[Stored data]

* * * * * * *

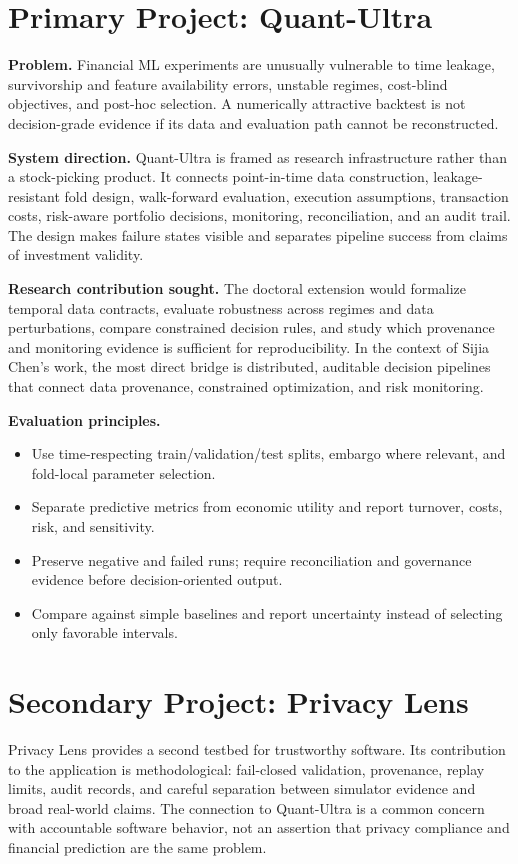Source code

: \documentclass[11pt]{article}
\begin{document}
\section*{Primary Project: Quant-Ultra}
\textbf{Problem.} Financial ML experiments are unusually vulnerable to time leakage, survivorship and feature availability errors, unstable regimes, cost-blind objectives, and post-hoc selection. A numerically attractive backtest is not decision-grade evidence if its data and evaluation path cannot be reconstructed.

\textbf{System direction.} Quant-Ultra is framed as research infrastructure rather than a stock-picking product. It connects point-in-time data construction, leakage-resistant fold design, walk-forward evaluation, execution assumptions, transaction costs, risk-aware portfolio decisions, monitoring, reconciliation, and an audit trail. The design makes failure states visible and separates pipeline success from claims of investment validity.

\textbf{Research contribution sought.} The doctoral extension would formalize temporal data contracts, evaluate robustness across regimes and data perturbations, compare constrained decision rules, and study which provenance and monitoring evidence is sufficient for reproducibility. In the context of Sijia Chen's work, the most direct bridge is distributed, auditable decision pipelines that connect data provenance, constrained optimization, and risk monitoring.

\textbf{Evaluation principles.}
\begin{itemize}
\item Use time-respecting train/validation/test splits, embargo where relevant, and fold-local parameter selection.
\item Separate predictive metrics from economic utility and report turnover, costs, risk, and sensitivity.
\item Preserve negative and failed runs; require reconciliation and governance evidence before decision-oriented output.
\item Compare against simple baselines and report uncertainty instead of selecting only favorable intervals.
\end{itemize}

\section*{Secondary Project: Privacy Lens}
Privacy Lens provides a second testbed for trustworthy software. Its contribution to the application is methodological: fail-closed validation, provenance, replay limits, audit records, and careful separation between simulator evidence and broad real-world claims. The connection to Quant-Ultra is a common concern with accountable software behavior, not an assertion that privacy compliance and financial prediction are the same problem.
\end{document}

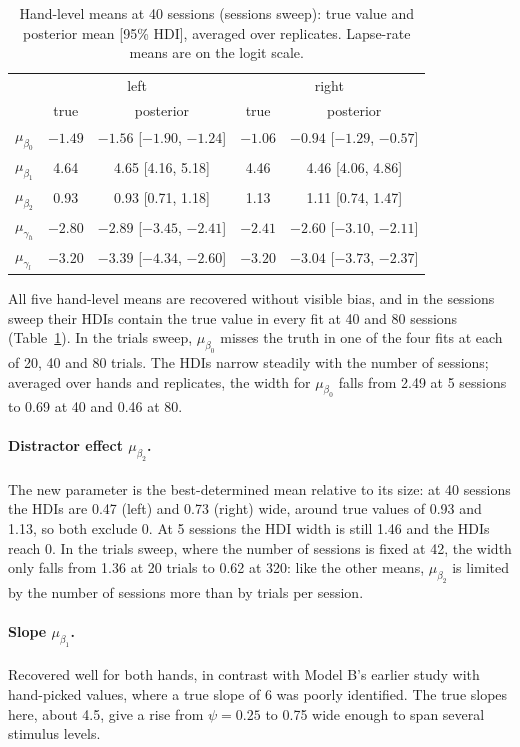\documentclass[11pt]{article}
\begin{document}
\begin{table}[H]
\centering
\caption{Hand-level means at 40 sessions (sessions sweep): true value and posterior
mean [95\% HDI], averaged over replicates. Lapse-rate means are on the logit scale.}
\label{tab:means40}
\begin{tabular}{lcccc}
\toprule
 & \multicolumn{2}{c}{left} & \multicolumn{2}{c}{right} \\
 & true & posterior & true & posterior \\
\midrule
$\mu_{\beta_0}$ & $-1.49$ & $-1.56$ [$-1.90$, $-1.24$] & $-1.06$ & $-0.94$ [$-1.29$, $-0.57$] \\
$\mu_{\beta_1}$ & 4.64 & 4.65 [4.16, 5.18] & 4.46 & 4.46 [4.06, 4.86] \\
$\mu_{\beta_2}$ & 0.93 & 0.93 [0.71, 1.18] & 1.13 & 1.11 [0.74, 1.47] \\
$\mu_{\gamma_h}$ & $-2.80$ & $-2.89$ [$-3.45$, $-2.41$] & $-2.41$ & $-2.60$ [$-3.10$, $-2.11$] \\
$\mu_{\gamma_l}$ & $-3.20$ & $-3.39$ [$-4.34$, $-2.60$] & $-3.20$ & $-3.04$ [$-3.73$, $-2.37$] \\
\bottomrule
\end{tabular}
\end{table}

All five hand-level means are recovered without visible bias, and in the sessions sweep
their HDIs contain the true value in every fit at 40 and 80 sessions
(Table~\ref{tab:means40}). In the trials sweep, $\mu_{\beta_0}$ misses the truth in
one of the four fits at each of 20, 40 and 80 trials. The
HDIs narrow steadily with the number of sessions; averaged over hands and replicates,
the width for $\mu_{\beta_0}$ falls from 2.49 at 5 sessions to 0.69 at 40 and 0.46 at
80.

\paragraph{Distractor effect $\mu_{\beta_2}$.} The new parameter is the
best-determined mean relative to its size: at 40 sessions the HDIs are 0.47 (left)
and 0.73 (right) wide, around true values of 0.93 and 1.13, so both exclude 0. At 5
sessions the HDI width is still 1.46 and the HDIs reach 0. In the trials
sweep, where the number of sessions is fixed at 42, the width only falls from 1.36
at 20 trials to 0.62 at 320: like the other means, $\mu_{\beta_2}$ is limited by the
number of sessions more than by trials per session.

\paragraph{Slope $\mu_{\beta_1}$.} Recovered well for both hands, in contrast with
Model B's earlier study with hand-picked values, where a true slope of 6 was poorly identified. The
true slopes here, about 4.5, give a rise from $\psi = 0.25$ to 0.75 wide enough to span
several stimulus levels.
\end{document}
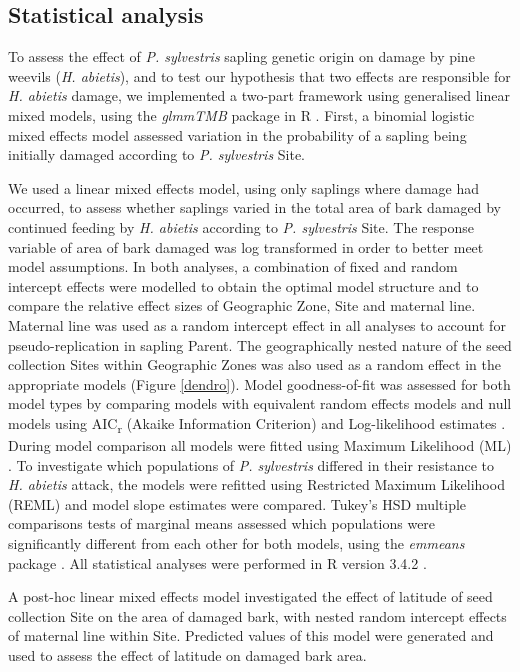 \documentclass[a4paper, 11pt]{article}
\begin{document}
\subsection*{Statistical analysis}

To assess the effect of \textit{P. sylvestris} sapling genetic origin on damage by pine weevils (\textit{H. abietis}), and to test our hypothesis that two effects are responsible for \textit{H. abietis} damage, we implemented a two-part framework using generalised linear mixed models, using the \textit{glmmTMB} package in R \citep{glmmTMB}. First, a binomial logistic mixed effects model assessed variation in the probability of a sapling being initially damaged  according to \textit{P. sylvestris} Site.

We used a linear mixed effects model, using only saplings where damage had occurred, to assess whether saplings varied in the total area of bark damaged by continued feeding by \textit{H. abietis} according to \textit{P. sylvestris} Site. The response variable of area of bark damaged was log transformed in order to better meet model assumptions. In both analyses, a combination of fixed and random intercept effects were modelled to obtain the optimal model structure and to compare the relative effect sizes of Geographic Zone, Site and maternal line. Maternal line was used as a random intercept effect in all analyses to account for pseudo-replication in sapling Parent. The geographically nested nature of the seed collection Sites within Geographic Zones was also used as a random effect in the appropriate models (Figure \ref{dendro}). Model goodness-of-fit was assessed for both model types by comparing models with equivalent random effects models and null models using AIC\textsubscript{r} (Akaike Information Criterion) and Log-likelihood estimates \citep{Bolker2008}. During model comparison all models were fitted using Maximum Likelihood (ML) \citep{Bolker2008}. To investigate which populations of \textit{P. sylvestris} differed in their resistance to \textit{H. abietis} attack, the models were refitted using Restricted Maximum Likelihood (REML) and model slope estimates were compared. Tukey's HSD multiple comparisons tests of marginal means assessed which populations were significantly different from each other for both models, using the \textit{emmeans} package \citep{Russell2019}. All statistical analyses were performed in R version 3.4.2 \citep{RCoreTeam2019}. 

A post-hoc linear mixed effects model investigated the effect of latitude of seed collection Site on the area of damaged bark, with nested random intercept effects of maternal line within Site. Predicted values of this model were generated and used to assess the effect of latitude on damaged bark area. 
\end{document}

* * * * * * *

[Task requirements] Please filter the data down to the lines containing the word "contribution".

[Result]
\textbf{Research contribution sought.} The doctoral extension would formalize temporal data contracts, evaluate robustness across regimes and data perturbations, compare constrained decision rules, and study which provenance and monitoring evidence is sufficient for reproducibility. In the context of Sijia Chen's work, the most direct bridge is distributed, auditable decision pipelines that connect data provenance, constrained optimization, and risk monitoring.
Privacy Lens provides a second testbed for trustworthy software. Its contribution to the application is methodological: fail-closed validation, provenance, replay limits, audit records, and careful separation between simulator evidence and broad real-world claims. The connection to Quant-Ultra is a common concern with accountable software behavior, not an assertion that privacy compliance and financial prediction are the same problem.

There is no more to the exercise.